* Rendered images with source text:
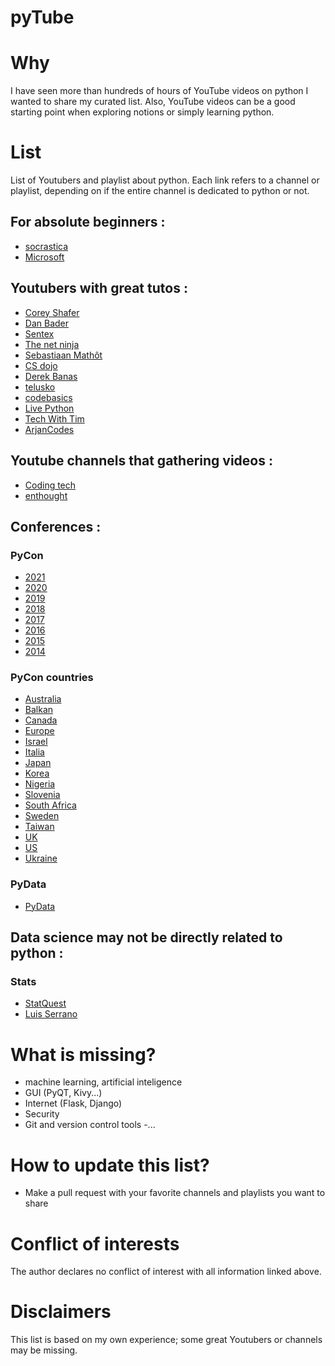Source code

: # pyTube

# Why 

I have seen more than hundreds of hours of YouTube videos on python I wanted to share my curated list. Also, YouTube videos can be a good starting point when exploring notions or simply learning python.

# List 

List of Youtubers and playlist about python. Each link refers to a channel or playlist, depending on if the entire channel is dedicated to python or not.

## For absolute beginners :

- [socrastica](https://www.youtube.com/playlist?list=PLi01XoE8jYohWFPpC17Z-wWhPOSuh8Er-)
- [Microsoft](https://www.youtube.com/playlist?list=PLlrxD0HtieHhS8VzuMCfQD4uJ9yne1mE6)

## Youtubers with great tutos :

- [Corey Shafer](https://www.youtube.com/user/schafer5) 
- [Dan Bader](https://www.youtube.com/channel/UCI0vQvr9aFn27yR6Ej6n5UA) 
- [Sentex](https://www.youtube.com/user/sentdex) 
- [The net ninja](https://www.youtube.com/playlist?list=PL4cUxeGkcC9idu6GZ8EU_5B6WpKTdYZbK)
- [Sebastiaan Mathôt](https://www.youtube.com/user/ceebassmusic)
- [CS dojo](https://www.youtube.com/playlist?list=PLBZBJbE_rGRWeh5mIBhD-hhDwSEDxogDg)
- [Derek Banas](https://www.youtube.com/playlist?list=PLGLfVvz_LVvTn3cK5e6LjhgGiSeVlIRwt) 
- [telusko](https://www.youtube.com/playlist?list=PLsyeobzWxl7poL9JTVyndKe62ieoN-MZ3) 
- [codebasics](https://www.youtube.com/channel/UCh9nVJoWXmFb7sLApWGcLPQ)
- [Live Python](https://www.youtube.com/channel/UCRwRIpYnYiiXbwE7wChJ6SQ)
- [Tech With Tim](https://www.youtube.com/channel/UC4JX40jDee_tINbkjycV4Sg)
- [ArjanCodes](https://www.youtube.com/c/ArjanCodes)

## Youtube channels that gathering videos :

- [Coding tech](https://www.youtube.com/channel/UCtxCXg-UvSnTKPOzLH4wJaQ)
- [enthought](https://www.youtube.com/user/EnthoughtMedia) 

## Conferences :

### PyCon

- [2021](https://www.youtube.com/watch?v=z_hm5oX7ZlE&list=PL2Uw4_HvXqvYk1Y5P8kryoyd83L_0Uk5K)
- [2020](https://www.youtube.com/watch?v=UYpnyUyzpSY&list=PL2Uw4_HvXqvbpFquYIE57BEAqkQWk-iFg)
- [2019](https://www.youtube.com/channel/UCxs2IIVXaEHHA4BtTiWZ2mQ)
- [2018](https://www.youtube.com/channel/UCsX05-2sVSH7Nx3zuk3NYuQ) 
- [2017](https://www.youtube.com/channel/UCrJhliKNQ8g0qoE_zvL8eVg)
- [2016](https://www.youtube.com/channel/UCwTD5zJbsQGJN75MwbykYNw)
- [2015](https://www.youtube.com/channel/UCgxzjK6GuOHVKR_08TT4hJQ) 
- [2014](https://www.youtube.com/user/PyCon2014)

### PyCon countries

- [Australia](https://www.youtube.com/user/PyConAU)
- [Balkan](https://www.youtube.com/channel/UC4Zfal_sduHM2sIT5Mm9cJA)
- [Canada](https://www.youtube.com/channel/UCclkPrurwUP_ajqi3vDTNDg)
- [Europe](https://www.youtube.com/user/PythonItalia)
- [Israel](https://www.youtube.com/channel/UC-SbPEAZ4Ik2cowdR_Wyfag) 
- [Italia](https://www.youtube.com/user/pyconitalia) 
- [Japan](https://www.youtube.com/user/PyConJP) 
- [Korea](https://www.youtube.com/channel/UC26x6D5xpKx6io4ShfXa_Ow) 
- [Nigeria](https://www.youtube.com/channel/UCXq7L06VgQ04xFHFG_qFh5A) 
- [Slovenia](https://www.youtube.com/channel/UC8Tzn82aG4zdvtqlrfsLgSA)
- [South Africa](https://www.youtube.com/channel/UCu-El65PtQm46aSbXkzykYQ) 
- [Sweden](https://www.youtube.com/channel/UCH_2cuWzFMyCPvm75lJJ6wg) 
- [Taiwan](https://www.youtube.com/channel/UCHLnNgRnfGYDzPCCH8qGbQw) 
- [UK](https://www.youtube.com/channel/UChA9XP_feY1-1oSy2L7acog)
- [US](https://www.youtube.com/c/PyConUS)
- [Ukraine](https://www.youtube.com/channel/UCJ2lwx-pNVF_EoWlHAmNNtQ)


### PyData

- [PyData](https://www.youtube.com/user/PyDataTV) 


## Data science may not be directly related to python :

### Stats

- [StatQuest](https://www.youtube.com/user/joshstarmer) 
- [Luis Serrano](https://www.youtube.com/channel/UCgBncpylJ1kiVaPyP-PZauQ) 

# What is missing? 

- machine learning, artificial inteligence
- GUI (PyQT, Kivy...) 
- Internet (Flask, Django) 
- Security 
- Git and version control tools
-... 

# How to update this list? 

- Make a pull request with your favorite channels and playlists you want to share 

# Conflict of interests

The author declares no conflict of interest with all information linked above.

# Disclaimers

This list is based on my own experience; some great Youtubers or channels may be missing.
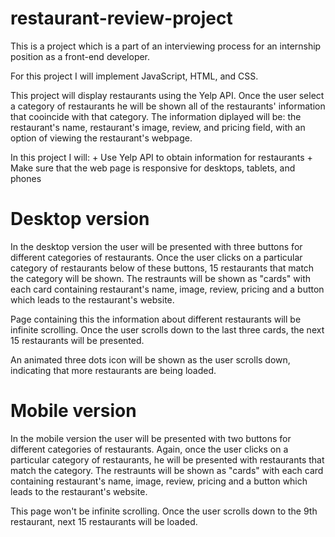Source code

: # restaurant-review-project

This is a project which is a part of an interviewing process for an internship position as a front-end developer.

For this project I will implement JavaScript, HTML, and CSS.

This project will display restaurants using the Yelp API. Once the user select a category of restaurants he will be shown all of the restaurants' information that cooincide with that category. The information diplayed will be: the restaurant's name, restaurant's image, review, and pricing field, with an option of viewing the restaurant's webpage.

In this project I will: + Use Yelp API to obtain information for restaurants
                        + Make sure that the web page is responsive for desktops, tablets, and phones

# Desktop version
In the desktop version the user will be presented with three buttons for different categories of restaurants. Once the user clicks on a particular category of restaurants below of these buttons, 15 restaurants that match the category will be shown. 
The restraunts will be shown as "cards" with each card containing restaurant's name, image, review, pricing and a button which leads to the restaurant's website.

Page containing this the information about different restaurants will be infinite scrolling.
Once the user scrolls down to the last three cards, the next 15 restaurants will be presented.

An animated three dots icon will be shown as the user scrolls down, indicating that more restaurants are being loaded.

# Mobile version
In the mobile version the user will be presented with two buttons for different categories of restaurants. Again, once the user clicks on a particular category of restaurants, he will be presented with restaurants that match the category. 
The restraunts will be shown as "cards" with each card containing restaurant's name, image, review, pricing and a button which leads to the restaurant's website.

This page won't be infinite scrolling.
Once the user scrolls down to the 9th restaurant, next 15 restaurants will be loaded.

* EXERCISE DETAILS: Output every entry verbatim. Pictures do not belong in the copy.

* THE COMPLETED TASK:
Source code

: # pyTube

# Why 

I have seen more than hundreds of hours of YouTube videos on python I wanted to share my curated list. Also, YouTube videos can be a good starting point when exploring notions or simply learning python.

# List 

List of Youtubers and playlist about python. Each link refers to a channel or playlist, depending on if the entire channel is dedicated to python or not.

## For absolute beginners :

- [socrastica](https://www.youtube.com/playlist?list=PLi01XoE8jYohWFPpC17Z-wWhPOSuh8Er-)
- [Microsoft](https://www.youtube.com/playlist?list=PLlrxD0HtieHhS8VzuMCfQD4uJ9yne1mE6)

## Youtubers with great tutos :

- [Corey Shafer](https://www.youtube.com/user/schafer5) 
- [Dan Bader](https://www.youtube.com/channel/UCI0vQvr9aFn27yR6Ej6n5UA) 
- [Sentex](https://www.youtube.com/user/sentdex) 
- [The net ninja](https://www.youtube.com/playlist?list=PL4cUxeGkcC9idu6GZ8EU_5B6WpKTdYZbK)
- [Sebastiaan Mathôt](https://www.youtube.com/user/ceebassmusic)
- [CS dojo](https://www.youtube.com/playlist?list=PLBZBJbE_rGRWeh5mIBhD-hhDwSEDxogDg)
- [Derek Banas](https://www.youtube.com/playlist?list=PLGLfVvz_LVvTn3cK5e6LjhgGiSeVlIRwt) 
- [telusko](https://www.youtube.com/playlist?list=PLsyeobzWxl7poL9JTVyndKe62ieoN-MZ3) 
- [codebasics](https://www.youtube.com/channel/UCh9nVJoWXmFb7sLApWGcLPQ)
- [Live Python](https://www.youtube.com/channel/UCRwRIpYnYiiXbwE7wChJ6SQ)
- [Tech With Tim](https://www.youtube.com/channel/UC4JX40jDee_tINbkjycV4Sg)
- [ArjanCodes](https://www.youtube.com/c/ArjanCodes)

## Youtube channels that gathering videos :

- [Coding tech](https://www.youtube.com/channel/UCtxCXg-UvSnTKPOzLH4wJaQ)
- [enthought](https://www.youtube.com/user/EnthoughtMedia) 

## Conferences :

### PyCon

- [2021](https://www.youtube.com/watch?v=z_hm5oX7ZlE&list=PL2Uw4_HvXqvYk1Y5P8kryoyd83L_0Uk5K)
- [2020](https://www.youtube.com/watch?v=UYpnyUyzpSY&list=PL2Uw4_HvXqvbpFquYIE57BEAqkQWk-iFg)
- [2019](https://www.youtube.com/channel/UCxs2IIVXaEHHA4BtTiWZ2mQ)
- [2018](https://www.youtube.com/channel/UCsX05-2sVSH7Nx3zuk3NYuQ) 
- [2017](https://www.youtube.com/channel/UCrJhliKNQ8g0qoE_zvL8eVg)
- [2016](https://www.youtube.com/channel/UCwTD5zJbsQGJN75MwbykYNw)
- [2015](https://www.youtube.com/channel/UCgxzjK6GuOHVKR_08TT4hJQ) 
- [2014](https://www.youtube.com/user/PyCon2014)

### PyCon countries

- [Australia](https://www.youtube.com/user/PyConAU)
- [Balkan](https://www.youtube.com/channel/UC4Zfal_sduHM2sIT5Mm9cJA)
- [Canada](https://www.youtube.com/channel/UCclkPrurwUP_ajqi3vDTNDg)
- [Europe](https://www.youtube.com/user/PythonItalia)
- [Israel](https://www.youtube.com/channel/UC-SbPEAZ4Ik2cowdR_Wyfag) 
- [Italia](https://www.youtube.com/user/pyconitalia) 
- [Japan](https://www.youtube.com/user/PyConJP) 
- [Korea](https://www.youtube.com/channel/UC26x6D5xpKx6io4ShfXa_Ow) 
- [Nigeria](https://www.youtube.com/channel/UCXq7L06VgQ04xFHFG_qFh5A) 
- [Slovenia](https://www.youtube.com/channel/UC8Tzn82aG4zdvtqlrfsLgSA)
- [South Africa](https://www.youtube.com/channel/UCu-El65PtQm46aSbXkzykYQ) 
- [Sweden](https://www.youtube.com/channel/UCH_2cuWzFMyCPvm75lJJ6wg) 
- [Taiwan](https://www.youtube.com/channel/UCHLnNgRnfGYDzPCCH8qGbQw) 
- [UK](https://www.youtube.com/channel/UChA9XP_feY1-1oSy2L7acog)
- [US](https://www.youtube.com/c/PyConUS)
- [Ukraine](https://www.youtube.com/channel/UCJ2lwx-pNVF_EoWlHAmNNtQ)


### PyData

- [PyData](https://www.youtube.com/user/PyDataTV) 


## Data science may not be directly related to python :

### Stats

- [StatQuest](https://www.youtube.com/user/joshstarmer) 
- [Luis Serrano](https://www.youtube.com/channel/UCgBncpylJ1kiVaPyP-PZauQ) 

# What is missing? 

- machine learning, artificial inteligence
- GUI (PyQT, Kivy...) 
- Internet (Flask, Django) 
- Security 
- Git and version control tools
-... 

# How to update this list? 

- Make a pull request with your favorite channels and playlists you want to share 

# Conflict of interests

The author declares no conflict of interest with all information linked above.

# Disclaimers

This list is based on my own experience; some great Youtubers or channels may be missing.
Source code

: # restaurant-review-project

This is a project which is a part of an interviewing process for an internship position as a front-end developer.

For this project I will implement JavaScript, HTML, and CSS.

This project will display restaurants using the Yelp API. Once the user select a category of restaurants he will be shown all of the restaurants' information that cooincide with that category. The information diplayed will be: the restaurant's name, restaurant's image, review, and pricing field, with an option of viewing the restaurant's webpage.

In this project I will: + Use Yelp API to obtain information for restaurants
                        + Make sure that the web page is responsive for desktops, tablets, and phones

# Desktop version
In the desktop version the user will be presented with three buttons for different categories of restaurants. Once the user clicks on a particular category of restaurants below of these buttons, 15 restaurants that match the category will be shown. 
The restraunts will be shown as "cards" with each card containing restaurant's name, image, review, pricing and a button which leads to the restaurant's website.

Page containing this the information about different restaurants will be infinite scrolling.
Once the user scrolls down to the last three cards, the next 15 restaurants will be presented.

An animated three dots icon will be shown as the user scrolls down, indicating that more restaurants are being loaded.

# Mobile version
In the mobile version the user will be presented with two buttons for different categories of restaurants. Again, once the user clicks on a particular category of restaurants, he will be presented with restaurants that match the category. 
The restraunts will be shown as "cards" with each card containing restaurant's name, image, review, pricing and a button which leads to the restaurant's website.

This page won't be infinite scrolling.
Once the user scrolls down to the 9th restaurant, next 15 restaurants will be loaded.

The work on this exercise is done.